'Never turn your back on Adam': Nancy Lanza's chilling instructions to babysitter before he watched 'gifted killer who could not feel physical pain'
* Ryan Kraft described Adam as very intelligent, quiet and introverted
* Required extra supervision at school from a physical disorder which meant he could not feel pain
* His mother would sometimes have to be summonsed to deal with him
* A school psychologist was assigned to monitor Adam full time
* When he was freshman at high school he was flagged to the school security chief
* She withdrew him when he was 16 after ongoing disputes about his care
* Nancy planned to move to North Carolina or Washington state so she could enroll him in another college
* Governor implies that school gunman Adam Lanza killed himself and may have been stopped in his tracks before he could kill more people
* Had multiple high-capacity magazines for assault rifle and two handguns
Killer: Adam Lanza shot and murdered 27 people Friday, 20 of them schoolchildren
The babysitter who watched the Sandy Hook Elementary school killer Adam Lanza when he was nine-years-old was warned by mother Nancy to never turn his back on the child, not even to go to the bathroom.
Ryan Kraft, who now lives in California, said he started shaking when he heard that the young boy he once looked after had shot his mother in the face before gunning down 20 innocent children and six adults on Friday.
Mr Kraft recalls Nancy Lanza's chilling words to him before she left him in charge of her young son.
'(She said) to keep an eye on him at all times...to never turn my back, or even to go to the bathroom or anything like that.'
He described Adam as a quiet, very intelligent and introverted.
'Whenever we were doing something, whether it was building Legos, or playing video games, he was really focused on it. It was like he was in his own world,' he told KCBS.
It was also revealed that the 20-year-old killer, who some who knew him described as a 'genius', suffered from a condition which meant he could not feel any physical pain.

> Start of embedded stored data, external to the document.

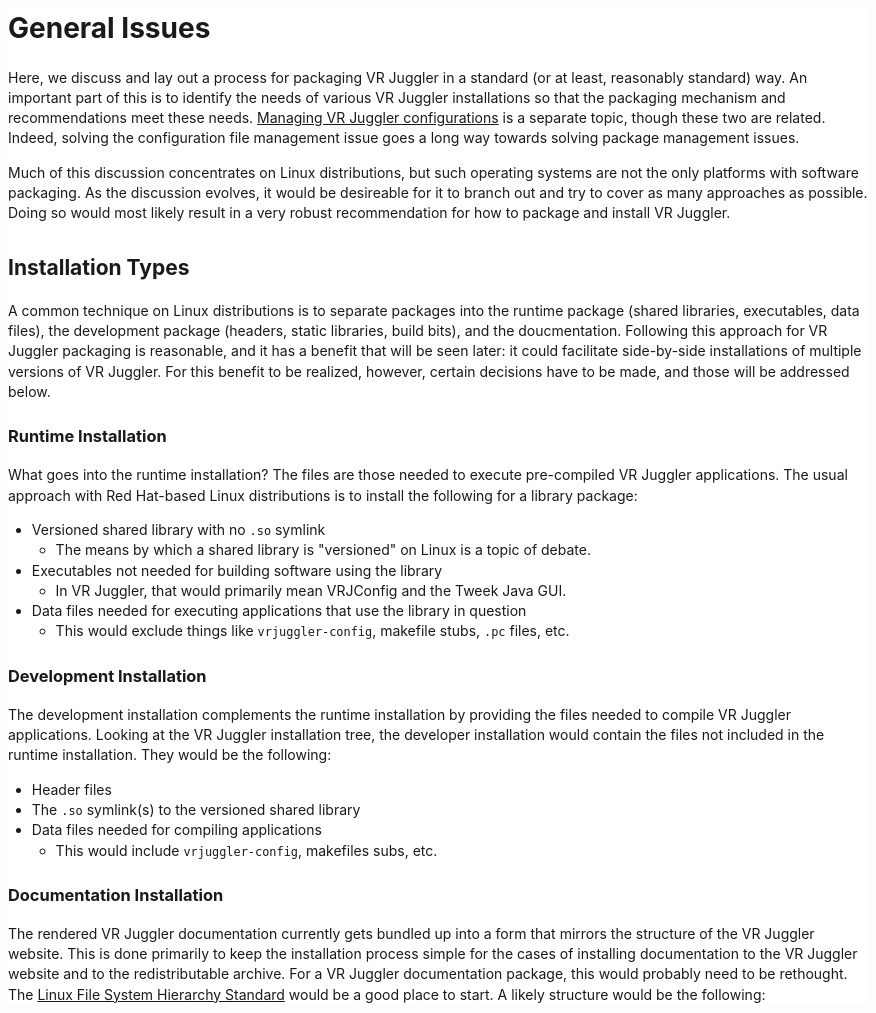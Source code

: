 # General Issues #

Here, we discuss and lay out a process for packaging VR Juggler in a standard (or at least, reasonably standard) way. An important part of this is to identify the needs of various VR Juggler installations so that the packaging mechanism and recommendations meet these needs. [Managing VR Juggler configurations](ConfigFileManagement.md) is a separate topic, though these two are related. Indeed, solving the configuration file management issue goes a long way towards solving package management issues.

Much of this discussion concentrates on Linux distributions, but such operating systems are not the only platforms with software packaging. As the discussion evolves, it would be desireable for it to branch out and try to cover as many approaches as possible. Doing so would most likely result in a very robust recommendation for how to package and install VR Juggler.

## Installation Types ##

A common technique on Linux distributions is to separate packages into the runtime package (shared libraries, executables, data files), the development package (headers, static libraries, build bits), and the doucmentation. Following this approach for VR Juggler packaging is reasonable, and it has a benefit that will be seen later: it could facilitate side-by-side installations of multiple versions of VR Juggler. For this benefit to be realized, however, certain decisions have to be made, and those will be addressed below.

### Runtime Installation ###

What goes into the runtime installation? The files are those needed to execute pre-compiled VR Juggler applications. The usual approach with Red Hat-based Linux distributions is to install the following for a library package:

  * Versioned shared library with no `.so` symlink
    * The means by which a shared library is "versioned" on Linux is a topic of debate.
  * Executables not needed for building software using the library
    * In VR Juggler, that would primarily mean VRJConfig and the Tweek Java GUI.
  * Data files needed for executing applications that use the library in question
    * This would exclude things like `vrjuggler-config`, makefile stubs, `.pc` files, etc.

### Development Installation ###

The development installation complements the runtime installation by providing the files needed to compile VR Juggler applications. Looking at the VR Juggler installation tree, the developer installation would contain the files not included in the runtime installation. They would be the following:

  * Header files
  * The `.so` symlink(s) to the versioned shared library
  * Data files needed for compiling applications
    * This would include `vrjuggler-config`, makefiles subs, etc.

### Documentation Installation ###

The rendered VR Juggler documentation currently gets bundled up into a form that mirrors the structure of the VR Juggler website. This is done primarily to keep the installation process simple for the cases of installing documentation to the VR Juggler website and to the redistributable archive. For a VR Juggler documentation package, this would probably need to be rethought. The [Linux File System Hierarchy Standard](http://www.pathname.com/fhs/) would be a good place to start. A likely structure would be the following:
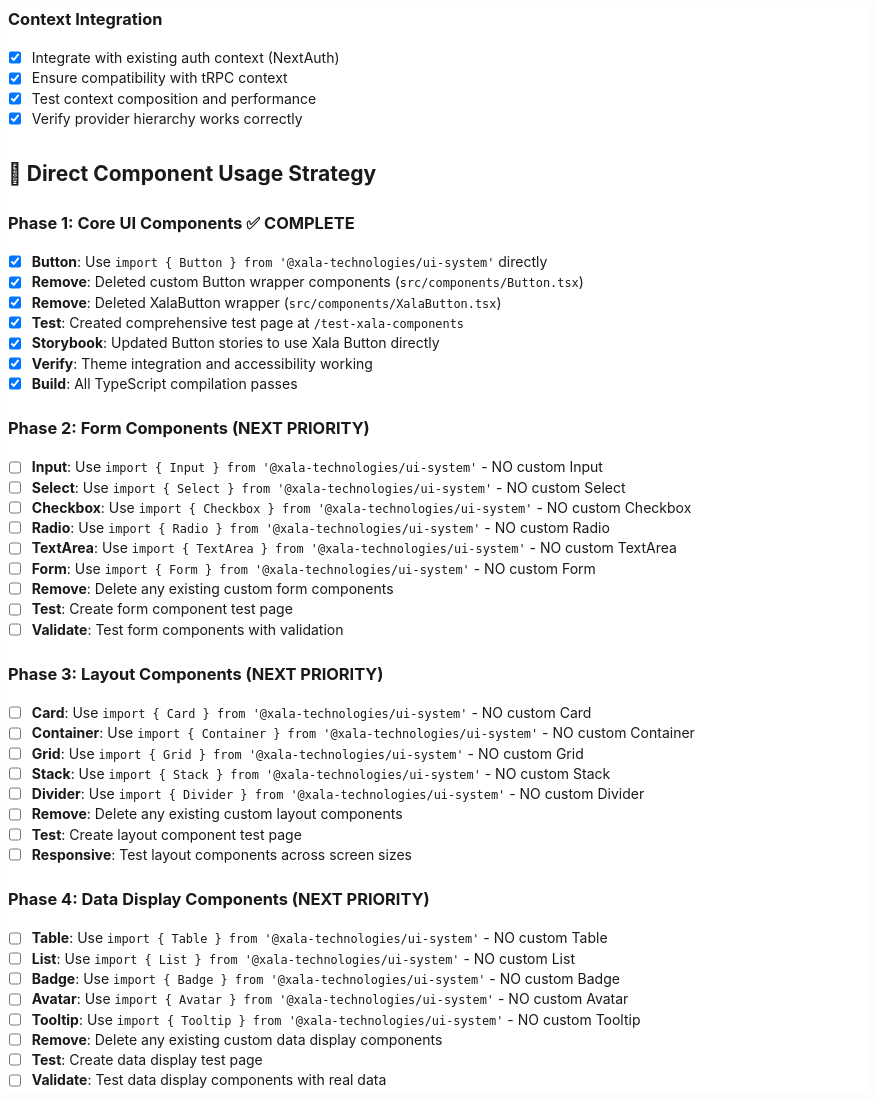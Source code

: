 ### Context Integration
- [x] Integrate with existing auth context (NextAuth)
- [x] Ensure compatibility with tRPC context
- [x] Test context composition and performance
- [x] Verify provider hierarchy works correctly

## 🧩 Direct Component Usage Strategy

### Phase 1: Core UI Components ✅ COMPLETE
- [x] **Button**: Use `import { Button } from '@xala-technologies/ui-system'` directly
- [x] **Remove**: Deleted custom Button wrapper components (`src/components/Button.tsx`)
- [x] **Remove**: Deleted XalaButton wrapper (`src/components/XalaButton.tsx`)
- [x] **Test**: Created comprehensive test page at `/test-xala-components`
- [x] **Storybook**: Updated Button stories to use Xala Button directly
- [x] **Verify**: Theme integration and accessibility working
- [x] **Build**: All TypeScript compilation passes

### Phase 2: Form Components (NEXT PRIORITY)
- [ ] **Input**: Use `import { Input } from '@xala-technologies/ui-system'` - NO custom Input
- [ ] **Select**: Use `import { Select } from '@xala-technologies/ui-system'` - NO custom Select
- [ ] **Checkbox**: Use `import { Checkbox } from '@xala-technologies/ui-system'` - NO custom Checkbox
- [ ] **Radio**: Use `import { Radio } from '@xala-technologies/ui-system'` - NO custom Radio
- [ ] **TextArea**: Use `import { TextArea } from '@xala-technologies/ui-system'` - NO custom TextArea
- [ ] **Form**: Use `import { Form } from '@xala-technologies/ui-system'` - NO custom Form
- [ ] **Remove**: Delete any existing custom form components
- [ ] **Test**: Create form component test page
- [ ] **Validate**: Test form components with validation

### Phase 3: Layout Components (NEXT PRIORITY)
- [ ] **Card**: Use `import { Card } from '@xala-technologies/ui-system'` - NO custom Card
- [ ] **Container**: Use `import { Container } from '@xala-technologies/ui-system'` - NO custom Container
- [ ] **Grid**: Use `import { Grid } from '@xala-technologies/ui-system'` - NO custom Grid
- [ ] **Stack**: Use `import { Stack } from '@xala-technologies/ui-system'` - NO custom Stack
- [ ] **Divider**: Use `import { Divider } from '@xala-technologies/ui-system'` - NO custom Divider
- [ ] **Remove**: Delete any existing custom layout components
- [ ] **Test**: Create layout component test page
- [ ] **Responsive**: Test layout components across screen sizes

### Phase 4: Data Display Components (NEXT PRIORITY)
- [ ] **Table**: Use `import { Table } from '@xala-technologies/ui-system'` - NO custom Table
- [ ] **List**: Use `import { List } from '@xala-technologies/ui-system'` - NO custom List
- [ ] **Badge**: Use `import { Badge } from '@xala-technologies/ui-system'` - NO custom Badge
- [ ] **Avatar**: Use `import { Avatar } from '@xala-technologies/ui-system'` - NO custom Avatar
- [ ] **Tooltip**: Use `import { Tooltip } from '@xala-technologies/ui-system'` - NO custom Tooltip
- [ ] **Remove**: Delete any existing custom data display components
- [ ] **Test**: Create data display test page
- [ ] **Validate**: Test data display components with real data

Newtown school district’s then head of security, Richard Novia, told the Daily Beast that the disorder meant he required extra supervision whenever he handled equipment with which he might unknowingly injure himself.
Novia recalls that Adam also suffered psychological spells as a result of the physical condition, withdrawing so much that his mother would have to be summoned.
'He was very withdrawn and meek, he was one of those freshmen in very much in need of watching. he would have episodes where he would just shut down. He'd sit staring at the ground and refuse to talk to anyone.
'If that boy would've burned himself, he would not have known it or felt it physically. It was my job to pay close attention to that, Mr Novia said.
He told the Wall Street Journal that it was not unusual for school officials to meet about troubled students, but that Lanza's problems were more severe than most, so much so, that he was assigned a permanent psychologist.
Mr Novia said he told the school's three security staffers who reported to him to carefully monitor the student and 'where he was, who he was with, and what he was doing'.
When he was in his sophomore year at high school, Nancy Lanza decided to withdraw her 16-year-old son after ongoing disputes with the school district over what she believed was the inadequate care and attention he was receiving.
Her sister-in-law Marsha Lanza revealed over the weekend: 'Nancy had issues with school...She battled with the school district.
'I'm not 100 per cent certain if it was behavior, learning disabilities, I really don't know. But he was very, very bright. He was smart.'
Newly public divorce paperwork shows that Nancy had the authority to make all decisions regarding her son's upbringing.
The court papers were made public on Monday and said the marriage broke down 'irretrievably'. The divorce between Nancy and Peter Lanza was finalized in September 2009, when Adam Lanza was 17.
Lanza enrolled in some part-time courses in Western Connecticut State University, in nearby Danbury. Classmates there also described him as an outsider, revealing he would sit alone at the back of the class with a hooded sweatshirt on.
In an evening German class, he was the youngest student there.
'We tried to say "hi" to him every so often, and he just seemed nervous,' classmate Dot Stasny told the Journal. 'He didn't have anybody to connect with because we were all older.'
He soon dropped out of the class. He did however excel in computer science, with an A and an A-minus in two courses in summer 2008, when he was just 16, according to Paul Steinmetz, a university spokesman.
He said the university had no record of any disciplinary issues with the part-time student. he wasn't pursuing a college degree and had a final grade-point average of 3.26.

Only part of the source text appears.